A Crisis in Care: Pandemics and Patients in Care Homes

By Ayesha Ahmad

As a philosopher by training, specialising in ethics and working in global health, I research vulnerability in complex conflicts, humanitarian crises and disasters in contexts besieged by silencing and marginalisation. When the COVID-19 outbreak began, my priority was the impact of the public health burden on weak and fragile systems in my current research projects in Afghanistan, South Africa, Kashmir (India), Turkey and Pakistan.

I had not imagined that I would confront ethical dilemmas of such magnitude that they mirrored the inequities and injustice of the above countries, which contrast, in typical times, so greatly with my own country, the United Kingdom.

I had to focus, as the Responsible Individual, on the well-being and protection of 61 patients in a Care Home in a Welsh village. When my family decided over thirty years ago to move across the border and establish ‘Ty-Nant Care Home’, as a very young child, I could only be bribed by the promise that we would have an operating theatre dazzling with the bright lights and machinery that characterised the stories of my parent’s anaesthesia background. I soon garnered that there would be no such clinical apparatus, and that Ty-Nant resembled more of a large stately home than the hospitals I had grown affinity with.

This narrative is important because it captures the vortex between the clinic and the home; a peculiar space within societal and cultural notions of health and illness that has gradually been defined in its own right with the advocacy of organisations working with the elderly, persons with disabilities, and palliative care.

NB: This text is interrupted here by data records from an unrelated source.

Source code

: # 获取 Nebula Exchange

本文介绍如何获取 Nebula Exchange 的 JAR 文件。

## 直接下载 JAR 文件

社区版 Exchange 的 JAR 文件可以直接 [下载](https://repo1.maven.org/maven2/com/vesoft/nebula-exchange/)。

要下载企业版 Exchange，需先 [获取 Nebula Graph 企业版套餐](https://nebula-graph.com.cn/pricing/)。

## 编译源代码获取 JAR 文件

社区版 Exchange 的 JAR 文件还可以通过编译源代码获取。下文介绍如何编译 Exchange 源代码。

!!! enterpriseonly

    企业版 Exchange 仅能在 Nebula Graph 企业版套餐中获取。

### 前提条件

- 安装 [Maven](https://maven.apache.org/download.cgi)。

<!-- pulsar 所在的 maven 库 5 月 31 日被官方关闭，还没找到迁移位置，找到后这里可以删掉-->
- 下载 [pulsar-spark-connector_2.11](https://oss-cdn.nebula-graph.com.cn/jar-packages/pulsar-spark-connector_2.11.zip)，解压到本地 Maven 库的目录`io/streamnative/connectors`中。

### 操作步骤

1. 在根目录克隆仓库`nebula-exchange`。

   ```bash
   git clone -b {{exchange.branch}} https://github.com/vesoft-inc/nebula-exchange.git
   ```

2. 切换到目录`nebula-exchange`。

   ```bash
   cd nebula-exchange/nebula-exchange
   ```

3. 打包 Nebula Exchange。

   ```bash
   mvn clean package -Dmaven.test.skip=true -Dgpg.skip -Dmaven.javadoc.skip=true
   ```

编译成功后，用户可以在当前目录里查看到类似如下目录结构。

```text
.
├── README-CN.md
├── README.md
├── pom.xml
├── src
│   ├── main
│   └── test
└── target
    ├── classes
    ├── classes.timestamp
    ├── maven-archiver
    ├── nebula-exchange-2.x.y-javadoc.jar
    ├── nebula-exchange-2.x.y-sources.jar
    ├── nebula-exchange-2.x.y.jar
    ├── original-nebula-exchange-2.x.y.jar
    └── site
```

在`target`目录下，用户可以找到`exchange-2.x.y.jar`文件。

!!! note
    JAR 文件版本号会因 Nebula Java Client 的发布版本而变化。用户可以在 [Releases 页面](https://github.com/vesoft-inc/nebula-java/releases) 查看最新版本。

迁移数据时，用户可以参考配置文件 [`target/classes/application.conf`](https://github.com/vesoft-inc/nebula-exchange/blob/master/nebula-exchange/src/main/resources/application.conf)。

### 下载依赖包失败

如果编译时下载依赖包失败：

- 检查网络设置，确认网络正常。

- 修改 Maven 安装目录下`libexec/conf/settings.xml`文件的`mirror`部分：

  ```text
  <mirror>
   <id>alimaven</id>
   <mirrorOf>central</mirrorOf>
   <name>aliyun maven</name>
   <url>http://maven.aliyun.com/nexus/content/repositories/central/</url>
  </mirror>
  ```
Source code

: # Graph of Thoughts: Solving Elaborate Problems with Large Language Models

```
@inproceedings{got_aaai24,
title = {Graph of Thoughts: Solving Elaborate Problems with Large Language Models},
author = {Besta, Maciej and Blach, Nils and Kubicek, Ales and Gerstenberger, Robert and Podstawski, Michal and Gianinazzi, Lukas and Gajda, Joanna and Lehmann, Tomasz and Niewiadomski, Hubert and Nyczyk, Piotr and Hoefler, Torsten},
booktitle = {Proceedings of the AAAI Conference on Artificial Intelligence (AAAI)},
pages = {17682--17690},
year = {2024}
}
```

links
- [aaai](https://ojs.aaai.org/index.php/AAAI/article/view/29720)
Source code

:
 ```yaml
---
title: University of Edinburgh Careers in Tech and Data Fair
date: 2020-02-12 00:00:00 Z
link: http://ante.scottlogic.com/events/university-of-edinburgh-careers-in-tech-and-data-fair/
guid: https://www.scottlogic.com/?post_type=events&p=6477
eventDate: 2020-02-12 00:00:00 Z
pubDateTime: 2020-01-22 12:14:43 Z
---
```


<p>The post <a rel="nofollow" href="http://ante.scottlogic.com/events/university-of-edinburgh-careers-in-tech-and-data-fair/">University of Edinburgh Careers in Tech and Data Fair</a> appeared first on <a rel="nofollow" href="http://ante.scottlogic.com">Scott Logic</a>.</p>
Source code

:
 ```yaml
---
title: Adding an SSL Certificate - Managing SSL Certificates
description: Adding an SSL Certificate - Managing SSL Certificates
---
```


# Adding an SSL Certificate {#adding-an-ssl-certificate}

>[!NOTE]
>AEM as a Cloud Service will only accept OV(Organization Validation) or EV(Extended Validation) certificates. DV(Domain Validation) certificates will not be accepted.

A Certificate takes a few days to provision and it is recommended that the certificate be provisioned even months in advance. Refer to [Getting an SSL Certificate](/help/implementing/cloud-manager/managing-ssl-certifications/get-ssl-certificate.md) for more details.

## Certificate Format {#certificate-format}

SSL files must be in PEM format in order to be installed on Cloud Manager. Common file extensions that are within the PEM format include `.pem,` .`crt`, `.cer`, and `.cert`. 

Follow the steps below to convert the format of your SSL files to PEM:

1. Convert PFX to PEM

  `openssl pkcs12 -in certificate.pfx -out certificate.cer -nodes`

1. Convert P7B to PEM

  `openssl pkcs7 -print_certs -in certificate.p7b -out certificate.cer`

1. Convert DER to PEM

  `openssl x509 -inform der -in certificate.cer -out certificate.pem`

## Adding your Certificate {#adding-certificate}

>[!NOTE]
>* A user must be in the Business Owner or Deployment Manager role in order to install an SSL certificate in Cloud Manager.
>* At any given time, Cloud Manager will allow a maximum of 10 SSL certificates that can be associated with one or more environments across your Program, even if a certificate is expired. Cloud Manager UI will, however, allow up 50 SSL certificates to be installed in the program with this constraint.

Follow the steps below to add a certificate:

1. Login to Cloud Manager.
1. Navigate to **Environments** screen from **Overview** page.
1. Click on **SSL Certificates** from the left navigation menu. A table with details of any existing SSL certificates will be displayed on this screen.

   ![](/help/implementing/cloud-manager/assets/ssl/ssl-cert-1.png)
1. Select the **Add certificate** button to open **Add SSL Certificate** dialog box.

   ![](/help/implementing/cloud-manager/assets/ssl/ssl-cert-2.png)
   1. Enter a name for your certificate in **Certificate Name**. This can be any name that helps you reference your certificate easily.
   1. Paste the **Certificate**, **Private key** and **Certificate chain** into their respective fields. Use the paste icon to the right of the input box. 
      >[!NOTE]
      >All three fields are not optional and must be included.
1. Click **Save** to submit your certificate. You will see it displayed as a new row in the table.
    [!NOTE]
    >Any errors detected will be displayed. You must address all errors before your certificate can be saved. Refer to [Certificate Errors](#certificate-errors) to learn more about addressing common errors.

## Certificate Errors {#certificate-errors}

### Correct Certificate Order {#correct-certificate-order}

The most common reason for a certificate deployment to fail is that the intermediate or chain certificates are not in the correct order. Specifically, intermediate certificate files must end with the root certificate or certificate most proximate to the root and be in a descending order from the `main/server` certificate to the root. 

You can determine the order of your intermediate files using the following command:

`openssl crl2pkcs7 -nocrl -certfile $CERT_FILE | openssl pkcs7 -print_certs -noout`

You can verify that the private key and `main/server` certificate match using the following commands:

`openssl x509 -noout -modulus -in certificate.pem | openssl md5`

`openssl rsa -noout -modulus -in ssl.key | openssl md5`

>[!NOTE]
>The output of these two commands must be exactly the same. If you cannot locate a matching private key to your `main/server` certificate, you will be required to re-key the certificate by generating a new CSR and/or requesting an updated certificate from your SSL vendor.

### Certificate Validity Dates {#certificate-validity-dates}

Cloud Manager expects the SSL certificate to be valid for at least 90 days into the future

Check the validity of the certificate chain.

Yet, as a modus operandi for providing nursing care to our patients, we are displaced in health policy and resource provisions and have been as existentially isolated as much as we are physically. The wounds of what we are experiencing now during the COVID-19 crisis are deeply embedded.

Despite the governmental perception, our patients are not all end of life. Of course, we offer palliative care when necessary, but our patients are individuals that are living the legacies of changing landscapes of health and illness during the course of their life. We provide complex clinical care and are guided by moral and ethical frameworks that give rise to recognising their agency and authenticity as well as our accountability to protect our patients from harm and undue suffering. Aside from identifying suspected COVID-19 cases, we need to provide continual care, which requires interaction with secondary care services. Such decisions carry risk during a pandemic and impact on the decision-making within ethics of care and human rights frameworks; hard choices that were preventable if there had been capacity for adequate protections to be implemented in hospitals for our patients.

Furthermore, mandatory testing policy that is implemented after an epidemic has peaked and in the aftermath of the deaths of over 12,500 care home patients in Care Homes and whilst in hospital, is a smokescreen for every ethical challenges we overcame in the last three months. The sight of army personnel on the Care Home grounds transporting redeployed health professionals as the designated testers, rather than the familiar faces of our qualified nurses, was a juxtaposition to the ethos of nursing care; a bespoke care that is underscored by the ethics of relationality between patients and staff, and integration of life-narrative histories into the self-identity of those at the fringes of our society.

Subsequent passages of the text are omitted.